Not so long ago, I have been tasked with the development of an in-memory IP address geolocation library. Yep, that was pretty cool and challenging at the same time (well, the challenge made it cool, right?).
In this short post, I want to share how the design of one component, the data driver, has evolved over time and how the Single Responsibility Principle (SRP) inspired this refactoring. The data driver was the poor guy charged of loading millions of geolocation data entry with the smallest possible memory footprint on a JVM (it did his job quite well, as the sizes of the zipped raw data and its in-memory form were of the same magnitude).
Like in any projects, everything started nice and simple. I have removed many moving parts and simplified the design to focus only on the discussion point, but what you see hereafter is pretty similar to where I started:
Quickly enough though, the rosy picture turned to a slightly less appealing color (kinda sorta brownish).
Loading all this data in memory takes time (around 15 seconds). It quickly became unacceptable to further slow down the usual crippled bootstrap of a JEE application server by holding the initialization thread longer than necessary. Consequently, the data driver had to delegate its actual initialization to another thread in order to free the main thread so it could perform its lengthy EJB bootstrapping business.
On top of that, because IP address blocks get re-assigned regularly, a geolocation database must be refreshed frequently, else you end-up with clients that appear to be in Antarctica instead of Kansas (that would be tough on the penguins). So the data driver had to be capable of hot reloading its data at any point of time while still being responsive (i.e. by keeping to use the old data until the new ones were fully loaded).
So here I went adding all these features and I ended up with that:
In complete violation of the SRP, my original jolly little driver had become the Mother Of All Drivers, capable of doing everything and even more.
At this point, my virtual green wristband started to burn my wrist pretty badly. I was hearing Uncle Bob's voice threatening me of disasters of cosmic proportions if I would not live up to my professional standards and refactor the code right away.

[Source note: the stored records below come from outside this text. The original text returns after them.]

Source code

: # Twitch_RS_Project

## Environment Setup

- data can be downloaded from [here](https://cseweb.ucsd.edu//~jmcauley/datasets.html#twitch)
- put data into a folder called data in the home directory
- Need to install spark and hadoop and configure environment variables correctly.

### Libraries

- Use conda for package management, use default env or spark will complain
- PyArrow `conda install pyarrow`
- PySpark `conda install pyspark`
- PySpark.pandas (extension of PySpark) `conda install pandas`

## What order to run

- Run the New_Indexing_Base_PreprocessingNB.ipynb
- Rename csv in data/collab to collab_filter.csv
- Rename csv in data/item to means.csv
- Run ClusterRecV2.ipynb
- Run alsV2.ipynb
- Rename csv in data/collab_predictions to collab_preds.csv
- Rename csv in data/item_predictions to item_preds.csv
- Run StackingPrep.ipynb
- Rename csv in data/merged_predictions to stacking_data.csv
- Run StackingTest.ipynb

So I came up with this refactoring:
I gave the ReloadingDriver the single responsibility of hot reloading. It delegated the data access operation to the actual driver, to which it kept a private reference. Instead of dealing with state with flags, I refactored it according to the state pattern and used a null object to represent the "not ready" state.
To give you a better idea of how the state of the ReloadingDriver evolves, I have added a vertical time-line to the following diagram:
Interestingly, the mechanism that performs the regular reload is the same the performs the initial load that transitions from "not ready" to "Version1".
As a closing note, nothing of this would have been possible without my best friends: the Executor and the AtomicReference. I want to thank them here for their constant support in my concurrency software development endeavors.